頭痛や肩凝り、腰痛などを女性が度々訴えるようなら、もしかしたら更年期に関係する不調かもしれない。40代以降だけではなく、30代でも可能性がある。
■「専門医」が更年期治療を勧める理由
「更年期の不調といえば、ホットフラッシュやイライラ、うつなどがよく知られますが、実際の症状は非常に多岐にわたります。それが適切に診断されていない。不調に悩む患者さんに更年期障害の治療を勧めると、症状が一気に良くなるケースは珍しくありません」
こう話すのは、湘南記念病院乳がんセンター長の土井卓子医師だ。土井医師の専門は乳腺外科で、更年期障害の治療にあたる婦人科とは異なるが、“女性を診る科”ということもあり、婦人科と連携して、更年期障害の治療の普及に力を入れている。
その土井医師が、日本で初めてともいえるホルモン補充療法(HRT)と乳がんに関する大規模調査結果を発表した。

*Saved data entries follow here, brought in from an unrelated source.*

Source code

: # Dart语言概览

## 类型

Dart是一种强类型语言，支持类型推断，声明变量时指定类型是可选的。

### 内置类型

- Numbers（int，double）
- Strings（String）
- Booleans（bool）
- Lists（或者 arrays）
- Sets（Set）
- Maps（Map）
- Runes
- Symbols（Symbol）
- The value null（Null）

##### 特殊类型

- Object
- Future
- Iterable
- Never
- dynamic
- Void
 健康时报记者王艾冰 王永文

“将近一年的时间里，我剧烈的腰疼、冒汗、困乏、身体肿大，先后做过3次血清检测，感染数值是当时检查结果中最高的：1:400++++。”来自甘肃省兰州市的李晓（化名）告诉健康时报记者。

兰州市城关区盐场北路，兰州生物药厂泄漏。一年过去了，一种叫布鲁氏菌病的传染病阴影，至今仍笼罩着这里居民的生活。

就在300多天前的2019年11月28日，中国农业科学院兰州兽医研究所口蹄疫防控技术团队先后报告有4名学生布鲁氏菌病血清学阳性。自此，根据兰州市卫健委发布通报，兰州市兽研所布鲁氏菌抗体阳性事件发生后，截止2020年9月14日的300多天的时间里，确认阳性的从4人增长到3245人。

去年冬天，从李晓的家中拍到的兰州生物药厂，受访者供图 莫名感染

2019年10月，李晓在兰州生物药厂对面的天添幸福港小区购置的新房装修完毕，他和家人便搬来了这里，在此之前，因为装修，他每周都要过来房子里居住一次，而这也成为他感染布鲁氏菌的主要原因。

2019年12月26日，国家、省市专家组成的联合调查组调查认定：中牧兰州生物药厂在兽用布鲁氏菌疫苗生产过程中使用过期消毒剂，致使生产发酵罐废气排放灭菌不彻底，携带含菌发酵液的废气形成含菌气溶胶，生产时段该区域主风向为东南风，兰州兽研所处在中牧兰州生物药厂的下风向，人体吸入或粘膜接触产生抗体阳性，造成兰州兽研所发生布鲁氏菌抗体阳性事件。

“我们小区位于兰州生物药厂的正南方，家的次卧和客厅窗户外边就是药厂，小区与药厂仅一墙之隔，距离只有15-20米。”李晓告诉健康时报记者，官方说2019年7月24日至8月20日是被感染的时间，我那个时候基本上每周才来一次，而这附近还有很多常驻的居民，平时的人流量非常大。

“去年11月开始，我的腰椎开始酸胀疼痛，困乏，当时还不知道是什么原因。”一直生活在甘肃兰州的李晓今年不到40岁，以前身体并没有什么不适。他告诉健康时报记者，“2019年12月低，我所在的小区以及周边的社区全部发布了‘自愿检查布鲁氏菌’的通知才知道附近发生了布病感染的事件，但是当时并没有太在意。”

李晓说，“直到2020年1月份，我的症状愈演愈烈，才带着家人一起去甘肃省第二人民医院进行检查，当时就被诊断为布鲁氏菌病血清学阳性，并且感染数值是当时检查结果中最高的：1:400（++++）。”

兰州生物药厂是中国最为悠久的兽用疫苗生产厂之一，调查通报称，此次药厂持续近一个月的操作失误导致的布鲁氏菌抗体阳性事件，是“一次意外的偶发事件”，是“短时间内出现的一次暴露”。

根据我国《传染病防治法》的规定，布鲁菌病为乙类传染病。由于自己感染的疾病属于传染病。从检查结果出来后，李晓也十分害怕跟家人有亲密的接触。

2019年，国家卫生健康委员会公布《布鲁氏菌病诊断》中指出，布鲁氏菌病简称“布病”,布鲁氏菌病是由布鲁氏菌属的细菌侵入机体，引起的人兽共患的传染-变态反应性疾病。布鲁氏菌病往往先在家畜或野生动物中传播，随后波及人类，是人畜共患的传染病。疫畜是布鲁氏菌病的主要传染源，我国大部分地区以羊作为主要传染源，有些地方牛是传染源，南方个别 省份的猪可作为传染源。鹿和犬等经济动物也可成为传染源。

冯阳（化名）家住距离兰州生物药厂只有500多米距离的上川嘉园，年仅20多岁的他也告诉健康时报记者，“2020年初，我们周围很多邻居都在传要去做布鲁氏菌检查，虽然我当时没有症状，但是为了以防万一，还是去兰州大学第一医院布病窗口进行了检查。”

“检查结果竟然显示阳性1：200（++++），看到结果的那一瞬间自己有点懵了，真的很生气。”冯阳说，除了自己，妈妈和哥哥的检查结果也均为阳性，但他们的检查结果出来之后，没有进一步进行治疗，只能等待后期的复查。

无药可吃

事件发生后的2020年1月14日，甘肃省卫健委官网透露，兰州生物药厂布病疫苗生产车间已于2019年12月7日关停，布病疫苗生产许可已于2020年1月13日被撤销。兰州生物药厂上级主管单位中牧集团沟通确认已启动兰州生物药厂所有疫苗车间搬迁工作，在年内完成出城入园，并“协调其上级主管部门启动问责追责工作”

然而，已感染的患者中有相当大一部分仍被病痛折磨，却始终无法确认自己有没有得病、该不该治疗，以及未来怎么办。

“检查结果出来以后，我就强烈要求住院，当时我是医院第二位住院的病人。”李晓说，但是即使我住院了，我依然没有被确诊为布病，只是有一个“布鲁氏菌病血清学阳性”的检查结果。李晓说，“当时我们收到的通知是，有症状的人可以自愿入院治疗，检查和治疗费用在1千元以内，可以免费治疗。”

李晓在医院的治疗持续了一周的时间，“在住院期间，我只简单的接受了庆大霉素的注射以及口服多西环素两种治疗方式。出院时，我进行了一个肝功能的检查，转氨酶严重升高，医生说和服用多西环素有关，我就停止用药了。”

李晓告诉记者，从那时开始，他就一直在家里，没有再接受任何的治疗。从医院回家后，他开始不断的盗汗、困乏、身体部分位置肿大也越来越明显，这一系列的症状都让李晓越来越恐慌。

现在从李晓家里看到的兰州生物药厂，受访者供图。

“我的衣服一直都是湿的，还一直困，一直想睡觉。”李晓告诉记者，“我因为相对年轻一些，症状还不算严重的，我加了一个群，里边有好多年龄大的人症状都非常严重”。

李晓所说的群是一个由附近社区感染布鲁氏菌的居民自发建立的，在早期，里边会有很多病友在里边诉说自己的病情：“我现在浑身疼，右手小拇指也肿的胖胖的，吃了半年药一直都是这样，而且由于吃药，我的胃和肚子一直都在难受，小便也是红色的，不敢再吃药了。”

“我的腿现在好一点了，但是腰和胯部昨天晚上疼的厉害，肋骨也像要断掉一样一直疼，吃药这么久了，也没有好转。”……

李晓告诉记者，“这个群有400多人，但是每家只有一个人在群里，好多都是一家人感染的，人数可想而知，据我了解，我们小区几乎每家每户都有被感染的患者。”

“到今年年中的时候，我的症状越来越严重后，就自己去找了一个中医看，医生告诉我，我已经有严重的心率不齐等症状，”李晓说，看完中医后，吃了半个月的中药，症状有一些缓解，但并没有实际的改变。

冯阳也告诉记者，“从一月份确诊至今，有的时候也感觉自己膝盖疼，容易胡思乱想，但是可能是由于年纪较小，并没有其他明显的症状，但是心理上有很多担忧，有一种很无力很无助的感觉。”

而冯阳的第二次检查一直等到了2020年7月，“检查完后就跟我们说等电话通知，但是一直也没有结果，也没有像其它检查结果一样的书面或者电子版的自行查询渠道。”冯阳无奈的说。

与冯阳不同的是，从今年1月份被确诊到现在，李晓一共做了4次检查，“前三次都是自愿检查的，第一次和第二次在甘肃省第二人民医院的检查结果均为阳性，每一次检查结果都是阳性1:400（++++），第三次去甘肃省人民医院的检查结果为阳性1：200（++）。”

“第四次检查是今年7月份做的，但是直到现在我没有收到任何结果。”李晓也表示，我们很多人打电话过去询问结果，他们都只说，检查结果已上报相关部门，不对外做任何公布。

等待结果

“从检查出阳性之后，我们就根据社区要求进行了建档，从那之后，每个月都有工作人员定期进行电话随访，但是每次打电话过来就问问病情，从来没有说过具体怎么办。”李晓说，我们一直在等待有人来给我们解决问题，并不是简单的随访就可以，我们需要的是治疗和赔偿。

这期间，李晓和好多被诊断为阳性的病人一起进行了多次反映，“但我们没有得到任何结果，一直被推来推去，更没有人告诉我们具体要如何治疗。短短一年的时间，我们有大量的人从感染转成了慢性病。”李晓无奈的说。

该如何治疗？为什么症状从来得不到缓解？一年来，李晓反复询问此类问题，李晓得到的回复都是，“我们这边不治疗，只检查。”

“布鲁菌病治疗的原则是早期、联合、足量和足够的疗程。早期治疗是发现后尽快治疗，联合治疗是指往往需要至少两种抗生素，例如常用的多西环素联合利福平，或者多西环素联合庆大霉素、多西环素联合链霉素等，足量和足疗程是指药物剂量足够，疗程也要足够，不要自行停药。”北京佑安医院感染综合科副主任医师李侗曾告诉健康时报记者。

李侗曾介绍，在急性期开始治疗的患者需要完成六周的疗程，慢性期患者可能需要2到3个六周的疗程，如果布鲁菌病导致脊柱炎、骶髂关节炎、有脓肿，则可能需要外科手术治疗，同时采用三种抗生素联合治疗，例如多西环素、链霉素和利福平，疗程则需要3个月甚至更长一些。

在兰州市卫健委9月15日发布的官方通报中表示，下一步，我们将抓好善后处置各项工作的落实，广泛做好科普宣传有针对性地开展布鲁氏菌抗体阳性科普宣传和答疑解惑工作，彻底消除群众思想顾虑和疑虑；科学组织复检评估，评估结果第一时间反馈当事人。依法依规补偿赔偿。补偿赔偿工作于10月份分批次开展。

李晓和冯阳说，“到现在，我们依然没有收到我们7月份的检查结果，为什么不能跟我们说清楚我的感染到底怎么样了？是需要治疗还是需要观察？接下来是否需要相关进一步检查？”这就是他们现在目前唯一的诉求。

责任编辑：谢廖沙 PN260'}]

HRTは、女性の更年期障害の治療のひとつ。その効果は大きいが、「乳がんリスクを上げるのでは?」という懸念から治療を受けない人は多い。特に日本では顕著で、普及率は2~3%(欧米では40%)。日本人女性を対象にしたHRTと乳がんに関する調査は過去に埼玉医大が実施し、「HRTは乳がんの発症リスクを高めない」との結果が出ているものの、普及率の低さからそれ以外の研究が国内で行われていなかった。